Talking about God, one must walk a narrow line between reducing Him to just another person on whom we are not fundamentally dependent (in which case how could He give meaning to our lives or have anything to do with morality?) or reducing Him to a metaphysical abstraction like the Platonic Good or One on the other (in which case one could not relate to Him personally with gratitude, love, or repentance).  Our only positive knowledge of God comes from analogical thinking based on finite creatures.  When playing this game, we must remember not to sneak into our idea of God the limitations inherent in the beings from which we draw analogies.  A good human father wouldn’t demand worship and ritual sacrifice, presume to forgive sins of which he is not the victim, predestine some souls to heaven, or punish unrepentant sinners with eternal damnation, but the God of the Bible certainly does.

Thinking for oneself is overrated.

I’ve watched others do it.  I’ve seen the results.

The “good news” of marital invalidity

Read commenter Taco’s story of how the Catholic annulment machine helped steal his family and realize that this is what our Kasperized hierarchy would regard as a successful operation, the system working as desired.  Those of us that don’t like it must just be lacking in mercy.  Both Zippy and the pope think that half of Catholic marriages are invalid.  I disagree with both of them, but there’s a big difference between the two.  Zippy recognizes it as a pastoral catastrophe; the bishops see it as good news.  It means that half of married Catholics have a “get out of jail” card that can be given to them if and when convenient (for one of them).  Perhaps with more careful analysis, it could be found that all marriages are invalid.  Now that would really be ideal!  Yes, it would mean that we’re all fornicators and our children are all bastards, but the whole point of the Kasperite heresy is that it’s subjective experience rather than reality that matters.  You didn’t really want to bind yourself to another person; you just wanted to feel like you had.

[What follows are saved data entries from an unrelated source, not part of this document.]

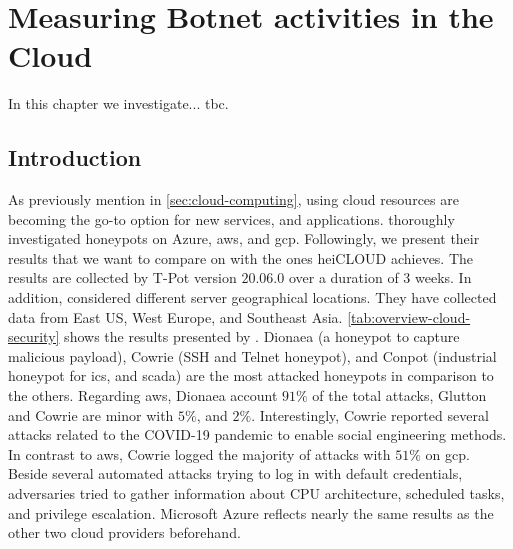 \chapter{Measuring Botnet activities in the Cloud}

In this chapter we investigate... tbc.

\section{Introduction}

As previously mention in \autoref{sec:cloud-computing}, using cloud resources are becoming the go-to option for new services, and applications.
\citet{Kelly2021} thoroughly investigated honeypots on Azure, \ac{aws}, and \ac{gcp}.
Followingly, we present their results that we want to compare on with the ones heiCLOUD achieves.
The results are collected by T-Pot version $20.06.0$ over a duration of 3 weeks.
In addition, \citet{Kelly2021} considered different server geographical locations.
They have collected data from East US, West Europe, and Southeast Asia.
\autoref{tab:overview-cloud-security} shows the results presented by \citet{Kelly2021}.
Dionaea (a honeypot to capture malicious payload), Cowrie (SSH and Telnet honeypot), and Conpot (industrial honeypot for \acs{ics}, and \acs{scada}) are the most attacked honeypots in comparison to the others.
Regarding \ac{aws}, Dionaea account $91\%$ of the total attacks, Glutton and Cowrie are minor with $5\%$, and $2\%$.
Interestingly, Cowrie reported several attacks related to the COVID-19 pandemic to enable social engineering methods.
In contrast to \ac{aws}, Cowrie logged the majority of attacks with $51\%$ on \ac{gcp}.
Beside several automated attacks trying to log in with default credentials, adversaries tried to gather information about CPU architecture, scheduled tasks, and privilege escalation.
Microsoft Azure reflects nearly the same results as the other two cloud providers beforehand.

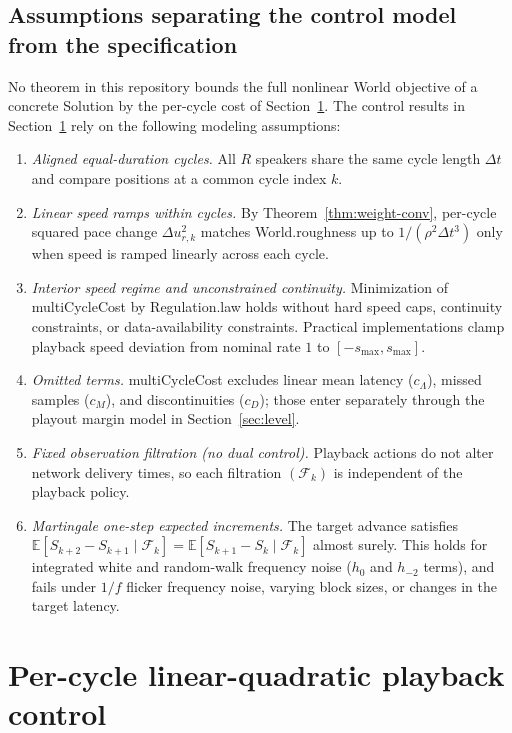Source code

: \documentclass[11pt,a4paper]{article}
\DeclareRobustCommand{\lean}[1]{{\ttfamily\def\_{\textunderscore\allowbreak}#1}}
\newcommand{\E}{\mathbb{E}}
\theoremstyle{definition}
\begin{document}
\subsection{Assumptions separating the control model from the specification}

No theorem in this repository bounds the full nonlinear \lean{World} objective
of a concrete \lean{Solution} by the per-cycle cost of
Section~\ref{sec:control}. The control results in Section~\ref{sec:control}
rely on the following modeling assumptions:
\begin{enumerate}
\item \emph{Aligned equal-duration cycles.} All $R$ speakers share the same
  cycle length $\Delta t$ and compare positions at a common cycle index $k$.
\item \emph{Linear speed ramps within cycles.} By Theorem~\ref{thm:weight-conv},
  per-cycle squared pace change $\Delta u_{r,k}^2$ matches
  \lean{World.roughness} up to $1/(\rho^2\Delta t^3)$ only when speed is ramped
  linearly across each cycle.
\item \emph{Interior speed regime and unconstrained continuity.} Minimization of
  \lean{multiCycleCost} by \lean{Regulation.law} holds without hard speed caps,
  continuity constraints, or data-availability constraints. Practical
  implementations clamp playback speed deviation from nominal rate $1$ to
  $[-s_{\max}, s_{\max}]$.
\item \emph{Omitted terms.} \lean{multiCycleCost} excludes linear mean latency
  ($c_\Lambda$), missed samples ($c_M$), and discontinuities ($c_D$); those
  enter separately through the playout margin model in Section~\ref{sec:level}.
\item \emph{Fixed observation filtration (no dual control).} Playback actions
  do not alter network delivery times, so each filtration $(\mathcal{F}_k)$ is
  independent of the playback policy.
\item \emph{Martingale one-step expected increments.} The target advance
  satisfies $\E[S_{k+2} - S_{k+1} \mid \mathcal{F}_k] =
  \E[S_{k+1} - S_k \mid \mathcal{F}_k]$ almost surely. This holds for
  integrated white and random-walk frequency noise ($h_0$ and $h_{-2}$ terms),
  and fails under $1/f$ flicker frequency noise, varying block sizes, or changes
  in the target latency.
\end{enumerate}

\section{Per-cycle linear-quadratic playback control}
\label{sec:control}
\end{document}
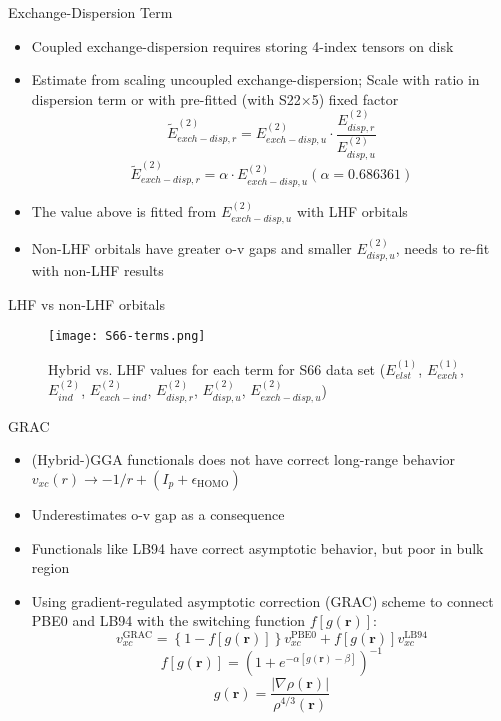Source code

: \documentclass{beamer}
\begin{document}
        \begin{frame}{Exchange-Dispersion Term}
            \begin{itemize}
                \item Coupled exchange-dispersion requires storing 4-index tensors on disk
                \item Estimate from scaling uncoupled exchange-dispersion; Scale with ratio in dispersion term or with pre-fitted (with S22$\times$5) fixed factor 
                $$\tilde{E}^{(2)}_{exch-disp,r} = E^{(2)}_{exch-disp,u} \cdot \frac{E^{(2)}_{disp,r}}{E^{(2)}_{disp,u}}$$
                $$\tilde{E}^{(2)}_{exch-disp,r} = \alpha \cdot E^{(2)}_{exch-disp,u} (\alpha = 0.686361)$$
                \item The value above is fitted from $E_{exch-disp,u}^{(2)}$ with LHF orbitals
                \item Non-LHF orbitals have greater o-v gaps and smaller $E_{disp,u}^{(2)}$, needs to re-fit with non-LHF results
            \end{itemize}
        \end{frame}

        \begin{frame}{LHF vs non-LHF orbitals}
            \begin{figure}
            \centering
            \texttt{[image: S66-terms.png]}
            \caption{Hybrid vs. LHF values for each term for S66 data set ($E_{elst}^{(1)}$, $E_{exch}^{(1)}$, $E_{ind}^{(2)}$, $E_{exch-ind}^{(2)}$, $E_{disp,r}^{(2)}$, $E_{disp,u}^{(2)}$, $E_{exch-disp,u}^{(2)}$)} 
            \end{figure}        
        \end{frame}

        \begin{frame}{GRAC}
            \begin{itemize}
                \item (Hybrid-)GGA functionals does not have correct long-range behavior $v_{xc}(r) \rightarrow -1/r + (I_p + \epsilon_{\text{HOMO}})$
                \item Underestimates o-v gap as a consequence
                \item Functionals like LB94 have correct asymptotic behavior, but poor in bulk region
                \item Using gradient-regulated asymptotic correction (GRAC) scheme to connect PBE0 and LB94 with the switching function $f[g(\boldsymbol{r})]$:
                $$v_{xc}^{\text{GRAC}} = \left\{1-f[g(\boldsymbol{r})]\right\}v_{xc}^{\text{PBE0}} + f[g(\boldsymbol{r})] v_{xc}^{\text{LB94}}$$
                $$f[g(\boldsymbol{r})] = \left( 1+e^{-\alpha [g(\boldsymbol{r}) - \beta]} \right)^{-1}$$
                $$g(\boldsymbol{r}) = \frac{\left| \nabla \rho (\boldsymbol{r}) \right|}{\rho^{4/3}(\boldsymbol{r})}$$
            \end{itemize}
        \end{frame}        
        
\end{document}
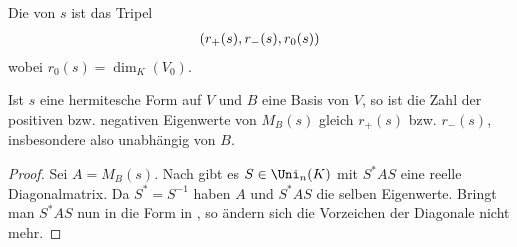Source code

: \begin{definition}[Signatur]
	Die  von $s$ ist das Tripel
	\begin{align}
		(r_+(s),r_-(s),r_0(s))\notag
	\end{align}
	wobei $r_0(s)=\dim_K(V_0)$.
\end{definition}

\begin{conclusion}
	Ist $s$ eine hermitesche Form auf $V$ und $B$ eine Basis von $V$, so ist die Zahl der positiven bzw. negativen Eigenwerte von $M_B(s)$ gleich $r_+(s)$ bzw. $r_-(s)$, insbesondere also unabhängig von $B$.
\end{conclusion}
\begin{proof}
	Sei $A=M_B(s)$. Nach  gibt es $S\in\Uni_n(K)$ mit $S^*AS$ eine reelle Diagonalmatrix. Da $S^*=S^{-1}$ haben $A$ und $S^*AS$ die selben Eigenwerte. Bringt man $S^*AS$ nun in die Form in , so ändern sich die Vorzeichen der Diagonale nicht mehr.
\end{proof}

It’s a very easy thing to do, arguing that at the time of a wedding, one of the spouse’s knowledge or will didn’t encompass the entirety of the sacrament’s meaning.  In fact, we know that this is always true!  Sacraments are, to use my prior terminology, supra-rational signs.  What they signify can’t be exhaustively encoded in explicit human statements.  If the signification could be thus captured, it wouldn’t be supernatural.  If we follow this reasoning, saying that some (actually all) marriages are invalid because of the least bit of vagueness in the participants’ understanding or motives, then it follows that all baptisms are invalid, all confessions are invalid, no one has ever properly received the Eucharist, and the Church is useless as a vehicle of grace.

I suppose it could still get by as a vehicle of warm feelings, though.